*Required work*. Only the lines from the first line of the data through the line containing "to the property" belong in the answer, transcribed exactly; pictures do not.

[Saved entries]
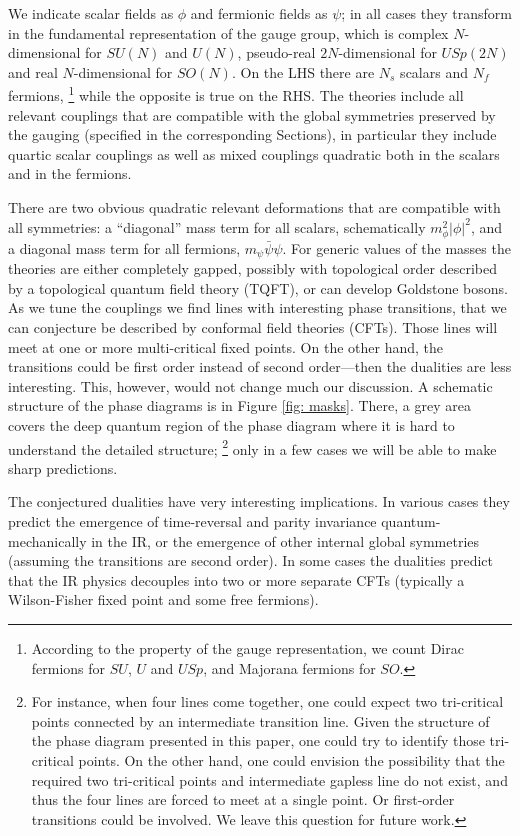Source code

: \documentclass[a4paper, 12pt]{article}
\numberwithin{equation}{section}
\begin{document}
We indicate scalar fields as $\phi$ and fermionic fields as $\psi$; in all cases they transform in the fundamental representation of the gauge group, which is complex $N$-dimensional for $SU(N)$ and $U(N)$, pseudo-real $2N$-dimensional for $USp(2N)$ and real $N$-dimensional for $SO(N)$. On the LHS there are $N_s$ scalars and $N_f$ fermions,%
\footnote{According to the property of the gauge representation, we count Dirac fermions for $SU$, $U$ and $USp$, and Majorana fermions for $SO$.}
while the opposite is true on the RHS. The theories include all relevant couplings that are compatible with the global symmetries preserved by the gauging (specified in the corresponding Sections), in particular they include quartic scalar couplings as well as mixed couplings quadratic both in the scalars and in the fermions.

There are two obvious quadratic relevant deformations that are compatible with all symmetries: a ``diagonal'' mass term for all scalars, schematically $m_\phi^2 |\phi|^2$, and a diagonal mass term for all fermions, $m_\psi \bar\psi \psi$. For generic values of the masses the theories are either completely gapped, possibly with topological order described by a topological quantum field theory (TQFT), or can develop Goldstone bosons. As we tune the couplings we find lines with interesting phase transitions, that we can conjecture be described by conformal field theories (CFTs). Those lines will meet at one or more multi-critical fixed points. On the other hand, the transitions could be first order instead of second order---then the dualities are less interesting. This, however, would not change much our discussion. A schematic structure of the phase diagrams is in Figure \ref{fig: masks}. There, a grey area covers the deep quantum region of the phase diagram where it is hard to understand the detailed structure;%
\footnote{For instance, when four lines come together, one could expect two tri-critical points connected by an intermediate transition line. Given the structure of the phase diagram presented in this paper, one could try to identify those tri-critical points. On the other hand, one could envision the possibility that the required two tri-critical points and intermediate gapless line do not exist, and thus the four lines are forced to meet at a single point. Or first-order transitions could be involved. We leave this question for future work.}
only in a few cases we will be able to make sharp predictions.

The conjectured dualities have very interesting implications. In various cases they predict the emergence of time-reversal and parity invariance quantum-mechanically in the IR, or the emergence of other internal global symmetries (assuming the transitions are second order). In some cases the dualities predict that the IR physics decouples into two or more separate CFTs (typically a Wilson-Fisher fixed point and some free fermions).
\end{document}
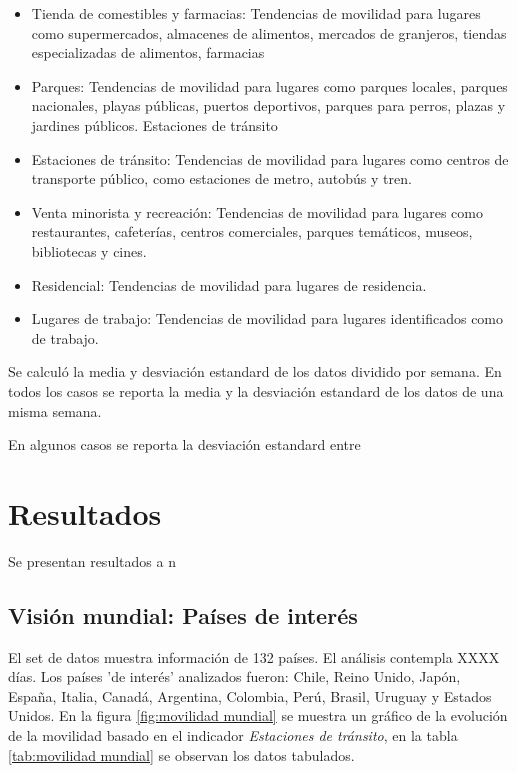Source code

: \documentclass{article}
\begin{document}
\begin{itemize}
	\item Tienda de comestibles y farmacias: Tendencias de movilidad para lugares como supermercados, almacenes de alimentos, mercados de granjeros, tiendas especializadas de alimentos, farmacias
	\item Parques: Tendencias de movilidad para lugares como parques locales, parques nacionales, playas públicas, puertos deportivos, parques para perros, plazas y jardines públicos.
	Estaciones de tránsito
	\item Estaciones de tránsito: Tendencias de movilidad para lugares como centros de transporte público, como estaciones de metro, autobús y tren.
	\item Venta minorista y recreación:	Tendencias de movilidad para lugares como restaurantes, cafeterías, centros comerciales, parques temáticos, museos, bibliotecas y cines.
	\item Residencial: Tendencias de movilidad para lugares de residencia.
	\item Lugares de trabajo: Tendencias de movilidad para lugares identificados como de trabajo.
	
\end{itemize}

Se calculó la media y desviación estandard de los datos dividido por semana. En todos los casos se reporta la media y la desviación estandard de los datos de una misma semana.

En algunos casos se reporta la desviación estandard entre

\section{Resultados}

Se presentan resultados a n


\subsection{Visión mundial: Países de interés}
El set de datos muestra información de 132 países. El análisis contempla XXXX días.
Los países 'de interés' analizados fueron: Chile, Reino Unido, Japón, España, Italia, Canadá, Argentina, Colombia, Perú, Brasil, Uruguay y Estados Unidos. En la figura \ref{fig:movilidad mundial} se muestra un gráfico de la evolución de la movilidad basado en el indicador \textit{Estaciones de tránsito}, en la tabla \ref{tab:movilidad mundial} se observan los datos tabulados.
\end{document}

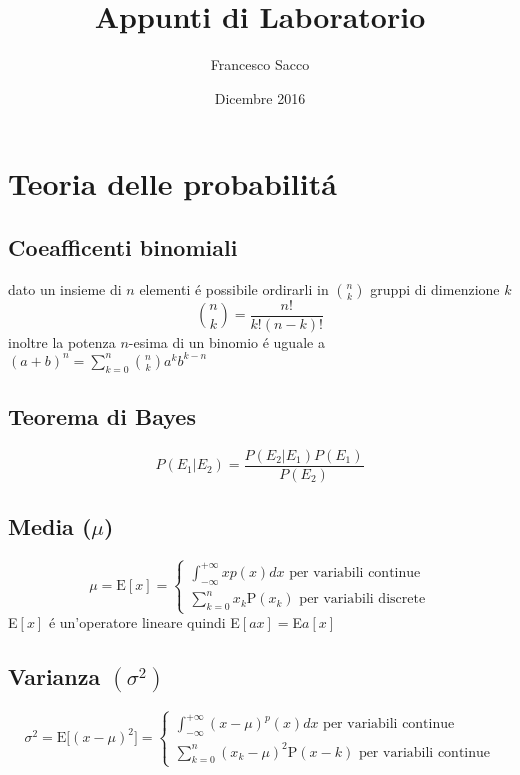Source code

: \documentclass{exam}
\date{Dicembre 2016}
\title{Appunti di Laboratorio}
\author{Francesco Sacco}
\begin{document}
  \section{Teoria delle probabilit\'a}
    \subsection{Coeafficenti binomiali}
      dato un insieme di $n$ elementi \'e possibile ordirarli in 
      $\binom{n}{k}$ gruppi di dimenzione $k$
      \[ \binom{n}{k}=\frac{n!}{k!(n-k)!} \]
      inoltre la potenza $n$-esima di un binomio \'e uguale a 
      \(\displaystyle(a+b)^n=\sum_{k=0}^n \binom{n}{k}a^k b^{k-n} \)
      
    \subsection{Teorema di Bayes}
      \[P(E_{1}|E_{2})=\frac{P(E_{2}|E_{1})P(E_{1})}{P(E_{2})} \]
      
    \subsection{Media ($\mu$)}
      \begin{displaymath}
        \mu=\textrm{E}[x]=\begin{cases}
            \displaystyle \int_{-\infty}^{+\infty}xp(x)dx \textrm{ per variabili continue}\\
            \displaystyle \sum_{k=0}^{n}x_{k}\textrm{P}(x_{k})
            \textrm{ per variabili discrete}
          \end{cases}
      \end{displaymath}
      E$[x]$ \'e un'operatore lineare quindi E$[ax]=$E$a[x]$
       
     \subsection{Varianza $(\sigma^2)$}
       \[
         \sigma^2=\textrm{E}\bigr[(x-\mu)^2\bigr]=\begin{cases}
             \displaystyle \int_{-\infty}^{+\infty}(x-\mu)^p(x)dx 
             \textrm{ per variabili continue}\\
             \displaystyle \sum_{k=0}^{n}(x_{k}-\mu)^2\textrm{P}(x-{k})
             \textrm { per variabili continue}
           \end{cases}
       \]
\end{document}

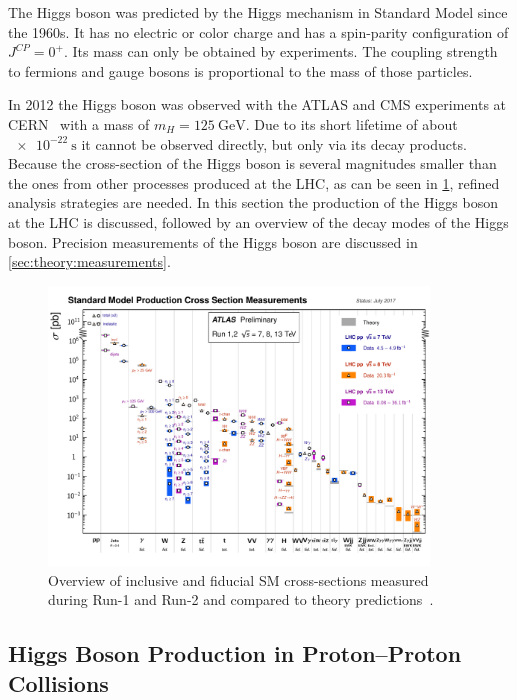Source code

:The Higgs boson was predicted by the Higgs mechanism in Standard Model since the 1960s.
It has no electric or color charge and has a spin-parity configuration of $J^{CP} = 0^+$.
Its mass can only be obtained by experiments.
The coupling strength to fermions and gauge bosons is proportional to the mass of those particles.

In 2012 the Higgs boson was observed with the ATLAS and CMS experiments at CERN~\cite{HiggsDiscoveryATLAS,HiggsDiscoveryCMS} with a
mass of $m_H = \SI{125}{\GeV}$.
Due to its short lifetime of about $\SI{e-22}{\s}$ it cannot be observed directly, but only via its decay products.
Because the cross-section of the Higgs boson is several magnitudes smaller than the ones from other processes produced at the LHC,
as can be seen in \cref{fig:theory:higgs:smxsec}, refined analysis strategies are needed.
In this section the production of the Higgs boson at the LHC is discussed, followed by an overview of the decay modes of the Higgs boson.
Precision measurements of the Higgs boson are discussed in \cref{sec:theory:measurements}.

\begin{figure}[htb]
    \centering
    \includegraphics[width=0.9\textwidth]{./figures/theory/sm_xsec.eps}
    \caption{Overview of inclusive and fiducial SM cross-sections measured during Run-1 and Run-2 and compared to theory predictions~\cite{SMPublicResults}.}\label{fig:theory:higgs:smxsec}
\end{figure}

\subsection{Higgs Boson Production in Proton--Proton Collisions}\label{sub:theory:higgs:production}


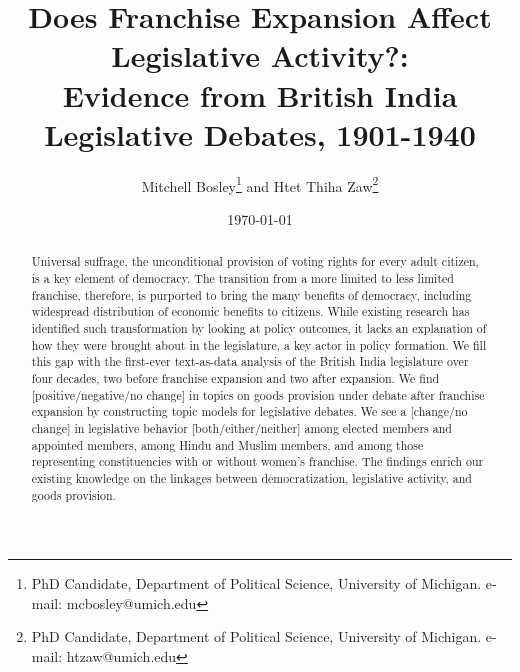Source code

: \documentclass[12pt]{article}
\begin{document}
\begin{titlepage}

\setcounter{page}{1}

\title{\Large Does Franchise Expansion Affect Legislative Activity?:\\ Evidence from British India Legislative Debates, 1901-1940}
\author{Mitchell Bosley\thanks{PhD Candidate, Department of Political Science, University of Michigan. e-mail: mcbosley@umich.edu} and Htet Thiha Zaw\thanks{PhD Candidate, Department of Political Science, University of Michigan. e-mail: htzaw@umich.edu}}
\date{\today}
\maketitle
\begin{abstract}
\noindent Universal suffrage, the unconditional provision of voting rights for every adult citizen, is a key element of democracy. The transition from a more limited to less limited franchise, therefore, is purported to bring the many benefits of democracy, including widespread distribution of economic benefits to citizens. While existing research has identified such transformation by looking at policy outcomes, it lacks an explanation of how they were brought about in the legislature, a key actor in policy formation. We fill this gap with the first-ever text-as-data analysis of the British India legislature over four decades, two before franchise expansion and two after expansion. We find [positive/negative/no change] in topics on goods provision under debate after franchise expansion by constructing topic models for legislative debates. We see a [change/no change] in legislative behavior [both/either/neither] among elected members and appointed members, among Hindu and Muslim members, and among those representing constituencies with or without women's franchise. The findings enrich our existing knowledge on the linkages between democratization, legislative activity, and goods provision.\\

\bigskip
\end{abstract}
\setcounter{page}{0}
\thispagestyle{empty}
\end{titlepage}
\pagebreak \newpage

\doublespacing
\end{document}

*Answer space*.
Source code

: \documentclass[a4paper, 12pt]{article}
\numberwithin{equation}{section}
\begin{document}
We indicate scalar fields as $\phi$ and fermionic fields as $\psi$; in all cases they transform in the fundamental representation of the gauge group, which is complex $N$-dimensional for $SU(N)$ and $U(N)$, pseudo-real $2N$-dimensional for $USp(2N)$ and real $N$-dimensional for $SO(N)$. On the LHS there are $N_s$ scalars and $N_f$ fermions,%
\footnote{According to the property of the gauge representation, we count Dirac fermions for $SU$, $U$ and $USp$, and Majorana fermions for $SO$.}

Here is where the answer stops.